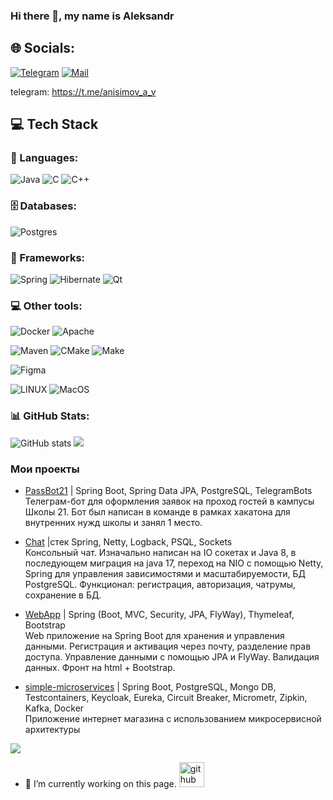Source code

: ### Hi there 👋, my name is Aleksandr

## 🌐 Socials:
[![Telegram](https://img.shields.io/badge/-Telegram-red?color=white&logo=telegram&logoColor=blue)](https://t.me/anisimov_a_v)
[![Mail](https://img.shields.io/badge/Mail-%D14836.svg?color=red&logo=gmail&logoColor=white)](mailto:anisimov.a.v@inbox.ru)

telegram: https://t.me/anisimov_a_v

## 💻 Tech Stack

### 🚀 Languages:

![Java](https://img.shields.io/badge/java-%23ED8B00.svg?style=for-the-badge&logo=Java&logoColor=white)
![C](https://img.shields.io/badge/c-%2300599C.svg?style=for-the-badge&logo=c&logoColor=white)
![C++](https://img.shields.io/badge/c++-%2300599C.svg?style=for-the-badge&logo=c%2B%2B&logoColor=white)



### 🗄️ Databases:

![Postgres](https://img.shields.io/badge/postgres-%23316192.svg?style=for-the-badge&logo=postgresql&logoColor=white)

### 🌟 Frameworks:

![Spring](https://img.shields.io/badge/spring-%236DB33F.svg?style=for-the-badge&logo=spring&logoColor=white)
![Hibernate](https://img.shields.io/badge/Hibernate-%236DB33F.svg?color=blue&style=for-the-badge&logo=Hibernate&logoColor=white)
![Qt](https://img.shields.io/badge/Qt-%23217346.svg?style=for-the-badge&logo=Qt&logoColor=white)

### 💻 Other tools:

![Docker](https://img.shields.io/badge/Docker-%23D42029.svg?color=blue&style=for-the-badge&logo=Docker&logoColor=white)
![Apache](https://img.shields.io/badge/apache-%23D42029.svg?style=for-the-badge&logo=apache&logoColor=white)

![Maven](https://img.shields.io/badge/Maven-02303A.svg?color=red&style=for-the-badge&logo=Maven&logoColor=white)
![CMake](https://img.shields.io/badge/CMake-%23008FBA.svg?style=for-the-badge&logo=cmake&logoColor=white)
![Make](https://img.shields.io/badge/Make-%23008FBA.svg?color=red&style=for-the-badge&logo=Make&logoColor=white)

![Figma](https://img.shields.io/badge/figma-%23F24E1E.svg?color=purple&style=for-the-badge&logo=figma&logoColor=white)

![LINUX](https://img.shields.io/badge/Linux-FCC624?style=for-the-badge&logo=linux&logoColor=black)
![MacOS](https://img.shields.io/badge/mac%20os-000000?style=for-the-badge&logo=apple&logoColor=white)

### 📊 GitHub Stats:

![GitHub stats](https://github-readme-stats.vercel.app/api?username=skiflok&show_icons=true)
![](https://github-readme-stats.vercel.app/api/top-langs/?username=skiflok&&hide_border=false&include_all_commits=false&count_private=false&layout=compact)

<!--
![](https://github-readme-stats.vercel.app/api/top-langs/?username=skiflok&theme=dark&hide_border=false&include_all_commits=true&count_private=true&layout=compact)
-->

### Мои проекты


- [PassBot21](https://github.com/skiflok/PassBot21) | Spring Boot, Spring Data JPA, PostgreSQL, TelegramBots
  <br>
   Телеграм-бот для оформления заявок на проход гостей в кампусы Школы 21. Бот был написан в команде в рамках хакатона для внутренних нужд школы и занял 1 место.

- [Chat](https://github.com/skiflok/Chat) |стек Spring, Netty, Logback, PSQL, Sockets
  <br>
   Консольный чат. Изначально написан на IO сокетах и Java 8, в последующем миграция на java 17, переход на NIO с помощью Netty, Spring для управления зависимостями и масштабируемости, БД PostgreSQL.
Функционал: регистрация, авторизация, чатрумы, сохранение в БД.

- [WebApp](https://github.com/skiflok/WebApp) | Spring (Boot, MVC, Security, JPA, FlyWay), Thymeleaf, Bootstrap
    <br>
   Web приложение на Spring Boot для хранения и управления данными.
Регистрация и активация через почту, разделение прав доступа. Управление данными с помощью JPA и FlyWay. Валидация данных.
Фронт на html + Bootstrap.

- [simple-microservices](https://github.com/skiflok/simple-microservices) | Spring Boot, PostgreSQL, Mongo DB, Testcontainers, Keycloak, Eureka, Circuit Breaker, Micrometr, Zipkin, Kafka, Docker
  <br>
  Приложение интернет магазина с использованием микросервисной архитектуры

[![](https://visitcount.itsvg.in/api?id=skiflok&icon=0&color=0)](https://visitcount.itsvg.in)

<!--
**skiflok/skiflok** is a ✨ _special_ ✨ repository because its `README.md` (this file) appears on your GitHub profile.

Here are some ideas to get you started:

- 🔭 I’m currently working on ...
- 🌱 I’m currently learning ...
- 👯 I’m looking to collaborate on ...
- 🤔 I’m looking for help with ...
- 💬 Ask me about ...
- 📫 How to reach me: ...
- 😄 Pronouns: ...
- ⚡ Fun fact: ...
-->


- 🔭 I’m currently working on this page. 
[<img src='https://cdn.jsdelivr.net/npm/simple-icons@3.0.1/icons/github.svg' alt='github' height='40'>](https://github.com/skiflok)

---

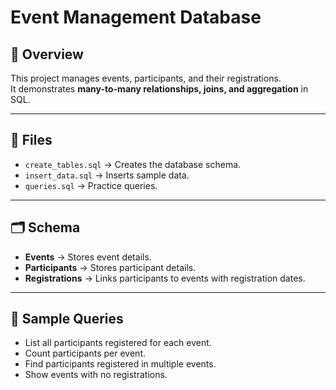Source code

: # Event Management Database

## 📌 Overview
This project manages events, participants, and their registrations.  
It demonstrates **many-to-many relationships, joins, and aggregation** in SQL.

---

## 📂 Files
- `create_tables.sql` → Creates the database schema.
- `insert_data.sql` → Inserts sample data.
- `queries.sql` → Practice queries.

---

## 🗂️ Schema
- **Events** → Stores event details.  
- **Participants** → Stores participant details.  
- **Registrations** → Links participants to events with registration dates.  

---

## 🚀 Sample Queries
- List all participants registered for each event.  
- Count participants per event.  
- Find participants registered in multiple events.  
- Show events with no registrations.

--

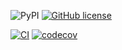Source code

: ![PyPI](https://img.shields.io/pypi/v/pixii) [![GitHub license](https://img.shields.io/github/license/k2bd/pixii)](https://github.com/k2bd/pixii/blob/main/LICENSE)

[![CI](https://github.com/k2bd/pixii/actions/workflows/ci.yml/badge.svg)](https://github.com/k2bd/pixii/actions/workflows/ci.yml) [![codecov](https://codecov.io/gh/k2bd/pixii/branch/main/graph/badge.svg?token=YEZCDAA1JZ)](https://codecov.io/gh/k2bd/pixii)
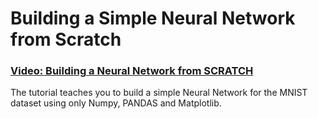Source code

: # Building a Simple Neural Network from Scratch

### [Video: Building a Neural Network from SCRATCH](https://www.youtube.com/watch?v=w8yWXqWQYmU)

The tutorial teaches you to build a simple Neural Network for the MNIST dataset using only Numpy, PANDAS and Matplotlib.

> **REQUIRED ACTION**
Only lines with the word "main" are needed. Copy them from the preceding records.

> **WRITTEN SOLUTION**
: ![PyPI](https://img.shields.io/pypi/v/pixii) [![GitHub license](https://img.shields.io/github/license/k2bd/pixii)](https://github.com/k2bd/pixii/blob/main/LICENSE)
[![CI](https://github.com/k2bd/pixii/actions/workflows/ci.yml/badge.svg)](https://github.com/k2bd/pixii/actions/workflows/ci.yml) [![codecov](https://codecov.io/gh/k2bd/pixii/branch/main/graph/badge.svg?token=YEZCDAA1JZ)](https://codecov.io/gh/k2bd/pixii)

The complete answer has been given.